Glendale finances tied to voters, arena, debt
By Lisa Halverstadt
The Arizona Republic
Three variables could dramatically impact Glendale’s bottom line: the possible repeal of the city’s recent sales-tax hike, how much the city will pay a potential Phoenix Coyotes buyer to manage the arena, and whether the city will be able to refinance its debt on a spring-training ballpark.
City leaders are in negotiations with potential Coyotes buyer Greg Jamison. Voters will weigh in on the sales-tax initiative in November. And an attempt to refinance debt likely is further out.
The loss of the sales-tax hike would mean slashing $11 million this fiscal year and $25 million the following year, about 14 percent of the general fund.

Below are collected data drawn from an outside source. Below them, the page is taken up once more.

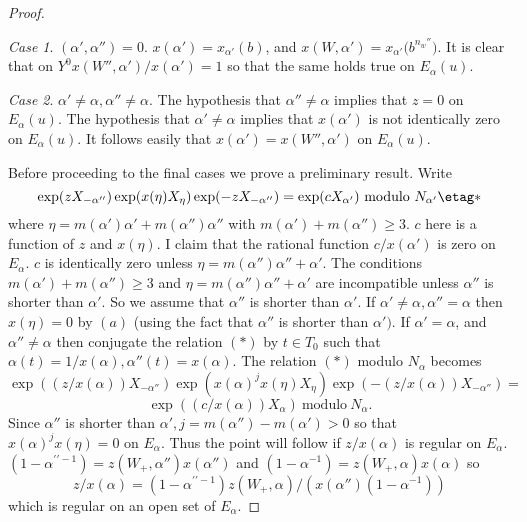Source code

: \documentclass{memo-l}
\theoremstyle{definition}
\theoremstyle{remark}
\newtheorem{case}{Case}
\numberwithin{section}{chapter}
\numberwithin{equation}{chapter}
\begin{document}
\begin{proof}
\begin{case} %
$({\alpha}',{\alpha}'') = 0$.  $x({\alpha}')  =
x_{{\alpha}'}(b)$, and $x(W,{\alpha}')  =  x_{{\alpha}'}{(b^{n_w''}})$.
It is clear that on $Y^{0}$\quad $x(W'',{\alpha}')/x({\alpha}')  =  1$ so that the
same holds true on $E_{{\alpha}}(u)$.
\end{case}

\begin{case} %
${\alpha}' \ne {\alpha}, {\alpha}'' \ne {\alpha}$.  The
hypothesis that ${\alpha}'' \ne {\alpha}$ implies that $z = 0$ on
$E_{{\alpha}}(u)$.  The hypothesis that ${\alpha}' \ne {\alpha}$ implies
that $x({\alpha}')$ is not identically zero on $E_{{\alpha}}(u)$.  It
follows easily that $x({\alpha}')  =  x(W'',{\alpha}')$ on $E_{{\alpha}}(u)$.
\end{case}


   Before proceeding to the final cases we prove a preliminary result.
Write
$$
\exp(zX_{-{\alpha}''})\exp(x({\eta})X_{{\eta}})\exp(-zX_{-{\alpha}''})  =
\exp(cX_{{\alpha}'})\ {\text{modulo}}\ N_{{\alpha'}}  \etag *
$$
where ${\eta} = m({\alpha}'){\alpha}'+m({\alpha}''){\alpha''}$ with
$m({\alpha}')+m({\alpha}'') \ge 3$.  $c$ here is a function of $z$ and
$x({\eta})$.  I claim that the rational function $c/x({\alpha}')$ is zero
on $E_{{\alpha}}$.  $c$ is identically zero unless
$\eta = m(\alpha'')\alpha''+\alpha'$.
The conditions
$m({\alpha}')+m({\alpha}'') \ge 3$ and $\eta = m(\alpha'')\alpha''+\alpha'$
are incompatible unless ${\alpha}''$
is shorter than ${\alpha}'$.  So we assume that ${\alpha}''$ is shorter than
${\alpha}'$.  If ${\alpha}'\ne {\alpha}, {\alpha}'' = {\alpha}$ then
$x({\eta}) = 0$ by $(a)$ (using the fact that ${\alpha}''$ is shorter than
${\alpha}')$.  If ${\alpha}' = {\alpha}$, and ${\alpha''} \ne {\alpha}$ then
conjugate the relation $(*)$ by $t  \in  T_{0}$ such that
${\alpha}(t) = 1/x({\alpha}), {\alpha}''(t) = x({\alpha})$.  The relation $(*)$
modulo $N_{{\alpha}}$ becomes
$$
\exp((z/x({\alpha}))X_{-{\alpha}''})\exp(x({\alpha})^{j}x({\eta})X_{{\eta}})
\exp(-(z/x({\alpha}))X_{-{\alpha}''})
 =
$$
$$
\exp((c/x({\alpha}))X_{{\alpha}})\ {\text{modulo}}\  N_{{\alpha}}.
$$
Since ${\alpha}''$ is shorter than ${\alpha}', j = m({\alpha}'')-m({\alpha}')>0$
so that $x({\alpha})^{j}x({\eta}) = 0$ on $E_{{\alpha}}$.  Thus the point
will follow if $z/x({\alpha})$ is regular on $E_{{\alpha}}$.
$(1-{\alpha}^{\prime\prime-1}) = z(W_{+},{\alpha}'')x({\alpha}'')$ and $(1-{\alpha}^{-1})  =
z(W_{+},{\alpha})x({\alpha})$ so $$z/x({\alpha})  =
(1-{\alpha}^{\prime\prime-1})z(W_{+},{\alpha})/(x({\alpha}'')(1-{\alpha}^{-1}))$$ which is
regular on an open set of $E_{{\alpha}}$.


\end{proof}
\end{document}

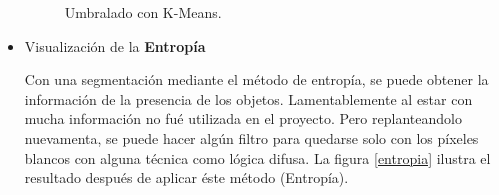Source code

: \documentclass[a4paper, 11pt]{article}
\begin{document}
\begin{itemize}
  \begin{figure}[ht]%
    \centering
    \qquad
    \caption{Umbralado con K-Means.}%
    \label{kmeans}%
\end{figure}
  
\item Visualización de la \textbf{Entropía}

  Con una segmentación mediante el método de entropía, se puede obtener la información de la presencia de los objetos. Lamentablemente al estar con mucha información no fué utilizada en el proyecto. Pero replanteandolo nuevamenta, se puede hacer algún filtro para quedarse solo con los píxeles blancos con alguna técnica como lógica difusa. La figura \ref{entropia} ilustra el resultado después de aplicar éste método (Entropía).


\end{itemize}
\end{document}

Interim City Manager Horatio Skeete (pictured) has asked for lists of potential cuts from every city operation, from public safety to parks and recreation. He plans to return to the Glendale City Council with options, possibly next week.
The concerns follow a difficult budget process this past spring when a council majority closed a $35 million shortfall by laying off 49 employees, cutting departments and increasing the city’s sales-tax rate.
A business group, concerned by the 0.7 percentage-point hike and the lack of communication from the city, soon gathered support for a ballot initiative to reverse the tax increase. Voters will decide on the measure Nov. 6.
Ahead of voters’ decision, Skeete is preparing budget scenarios.